_EXERCISE DETAILS:_ Your reply should contain the whole listing below, repeated exactly, and no images.
*** Opening TASK DATA ***
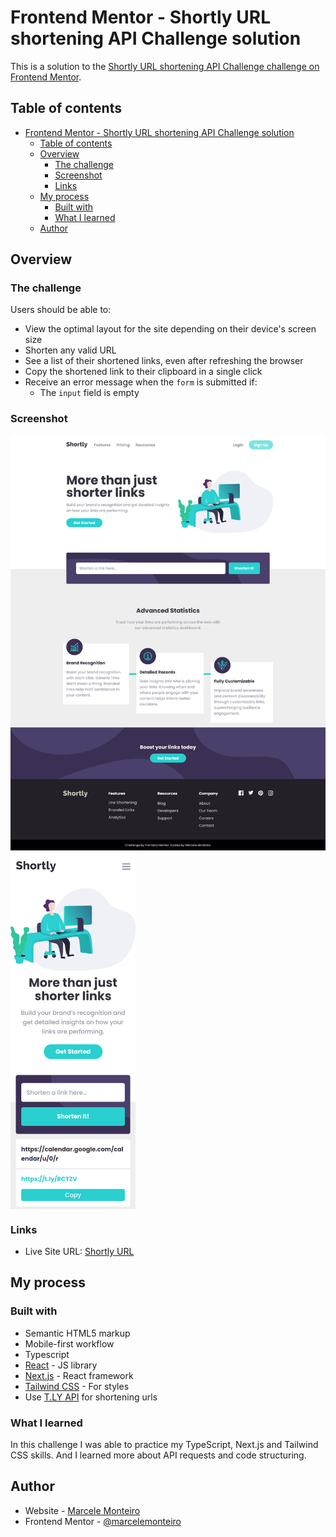 # Frontend Mentor - Shortly URL shortening API Challenge solution

This is a solution to the [Shortly URL shortening API Challenge challenge on Frontend Mentor](https://www.frontendmentor.io/challenges/url-shortening-api-landing-page-2ce3ob-G). 

## Table of contents

- [Frontend Mentor - Shortly URL shortening API Challenge solution](#frontend-mentor---shortly-url-shortening-api-challenge-solution)
  - [Table of contents](#table-of-contents)
  - [Overview](#overview)
    - [The challenge](#the-challenge)
    - [Screenshot](#screenshot)
    - [Links](#links)
  - [My process](#my-process)
    - [Built with](#built-with)
    - [What I learned](#what-i-learned)
  - [Author](#author)

## Overview

### The challenge

Users should be able to:

- View the optimal layout for the site depending on their device's screen size
- Shorten any valid URL
- See a list of their shortened links, even after refreshing the browser
- Copy the shortened link to their clipboard in a single click
- Receive an error message when the `form` is submitted if:
  - The `input` field is empty

### Screenshot

<div>
  <img align="top" width="600" src="./public/images/screenshot-desktop.png"/>
  <img align="top" width="200" src="./public/images/screenshot-mobile.png"/>
</div>

### Links

- Live Site URL: [Shortly URL](https://url-shortening-api-five-kappa.vercel.app/)

## My process

### Built with

- Semantic HTML5 markup
- Mobile-first workflow
- Typescript
- [React](https://reactjs.org/) - JS library
- [Next.js](https://nextjs.org/) - React framework
- [Tailwind CSS](https://tailwindcss.com/) - For styles
- Use [T.LY API](https://t.ly/docs) for shortening urls

### What I learned

In this challenge I was able to practice my TypeScript, Next.js and Tailwind CSS skills. And I learned more about API requests and code structuring. 

## Author

- Website - [Marcele Monteiro](https://marcelemonteiro.netlify.app)
- Frontend Mentor - [@marcelemonteiro](https://www.frontendmentor.io/profile/marcelemonteiro)
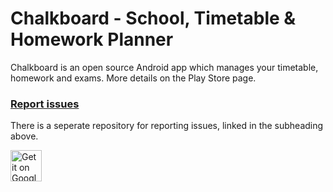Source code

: # Chalkboard - School, Timetable & Homework Planner

Chalkboard is an open source Android app which manages your timetable, homework and exams. More details on the Play Store page.

### [Report issues](https://github.com/arminghofrani/chalkboard-issue-tracker)

There is a seperate repository for reporting issues, linked in the subheading above.  

<a href="https://play.google.com/store/apps/details?id=com.ghofrani.classapp">
  <img height="50" alt="Get it on Google Play"
       src="https://play.google.com/intl/en_us/badges/images/apps/en-play-badge.png" />
</a>
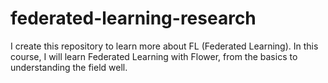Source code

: # federated-learning-research
I create this repository to learn more about FL (Federated Learning). In this course, I will learn Federated Learning with Flower, from the basics to understanding the field well.
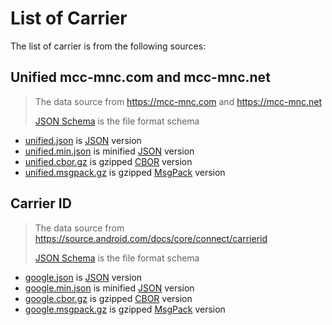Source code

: # List of Carrier

The list of carrier is from the following sources:

## Unified mcc-mnc.com and mcc-mnc.net

> The data source from <https://mcc-mnc.com> and <https://mcc-mnc.net>
>
> [JSON Schema](unified.schema.json) is the file format schema

- [unified.json](unified.json) is [JSON] version
- [unified.min.json](unified.min.json) is minified [JSON] version
- [unified.cbor.gz](unified.cbor.gz) is gzipped [CBOR] version
- [unified.msgpack.gz](unified.msgpack.gz) is gzipped [MsgPack] version

## Carrier ID

> The data source from <https://source.android.com/docs/core/connect/carrierid>
>
> [JSON Schema](google.schema.json) is the file format schema

- [google.json](google.json) is [JSON] version
- [google.min.json](google.min.json) is minified [JSON] version
- [google.cbor.gz](google.cbor.gz) is gzipped [CBOR] version
- [google.msgpack.gz](google.msgpack.gz) is gzipped [MsgPack] version

[JSON]: https://www.json.org

[CBOR]: https://cbor.io

[MsgPack]: https://msgpack.org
*** Closing TASK DATA ***
_RESULT OF THIS TASK:_
 # Frontend Mentor - Shortly URL shortening API Challenge solution

This is a solution to the [Shortly URL shortening API Challenge challenge on Frontend Mentor](https://www.frontendmentor.io/challenges/url-shortening-api-landing-page-2ce3ob-G). 

## Table of contents

- [Frontend Mentor - Shortly URL shortening API Challenge solution](#frontend-mentor---shortly-url-shortening-api-challenge-solution)
  - [Table of contents](#table-of-contents)
  - [Overview](#overview)
    - [The challenge](#the-challenge)
    - [Screenshot](#screenshot)
    - [Links](#links)
  - [My process](#my-process)
    - [Built with](#built-with)
    - [What I learned](#what-i-learned)
  - [Author](#author)

## Overview

### The challenge

Users should be able to:

- View the optimal layout for the site depending on their device's screen size
- Shorten any valid URL
- See a list of their shortened links, even after refreshing the browser
- Copy the shortened link to their clipboard in a single click
- Receive an error message when the `form` is submitted if:
  - The `input` field is empty

### Screenshot

<div>
  <img align="top" width="600" src="./public/images/screenshot-desktop.png"/>
  <img align="top" width="200" src="./public/images/screenshot-mobile.png"/>
</div>

### Links

- Live Site URL: [Shortly URL](https://url-shortening-api-five-kappa.vercel.app/)

## My process

### Built with

- Semantic HTML5 markup
- Mobile-first workflow
- Typescript
- [React](https://reactjs.org/) - JS library
- [Next.js](https://nextjs.org/) - React framework
- [Tailwind CSS](https://tailwindcss.com/) - For styles
- Use [T.LY API](https://t.ly/docs) for shortening urls

### What I learned

In this challenge I was able to practice my TypeScript, Next.js and Tailwind CSS skills. And I learned more about API requests and code structuring. 

## Author

- Website - [Marcele Monteiro](https://marcelemonteiro.netlify.app)
- Frontend Mentor - [@marcelemonteiro](https://www.frontendmentor.io/profile/marcelemonteiro)
Source code

: # Chalkboard - School, Timetable & Homework Planner

Chalkboard is an open source Android app which manages your timetable, homework and exams. More details on the Play Store page.

### [Report issues](https://github.com/arminghofrani/chalkboard-issue-tracker)

There is a seperate repository for reporting issues, linked in the subheading above.  

<a href="https://play.google.com/store/apps/details?id=com.ghofrani.classapp">
  <img height="50" alt="Get it on Google Play"
       src="https://play.google.com/intl/en_us/badges/images/apps/en-play-badge.png" />
</a>
Source code

: # federated-learning-research
I create this repository to learn more about FL (Federated Learning). In this course, I will learn Federated Learning with Flower, from the basics to understanding the field well.
Source code

: # List of Carrier

The list of carrier is from the following sources:

## Unified mcc-mnc.com and mcc-mnc.net

> The data source from <https://mcc-mnc.com> and <https://mcc-mnc.net>
>
> [JSON Schema](unified.schema.json) is the file format schema

- [unified.json](unified.json) is [JSON] version
- [unified.min.json](unified.min.json) is minified [JSON] version
- [unified.cbor.gz](unified.cbor.gz) is gzipped [CBOR] version
- [unified.msgpack.gz](unified.msgpack.gz) is gzipped [MsgPack] version

## Carrier ID

> The data source from <https://source.android.com/docs/core/connect/carrierid>
>
> [JSON Schema](google.schema.json) is the file format schema

- [google.json](google.json) is [JSON] version
- [google.min.json](google.min.json) is minified [JSON] version
- [google.cbor.gz](google.cbor.gz) is gzipped [CBOR] version
- [google.msgpack.gz](google.msgpack.gz) is gzipped [MsgPack] version

[JSON]: https://www.json.org

[CBOR]: https://cbor.io

[MsgPack]: https://msgpack.org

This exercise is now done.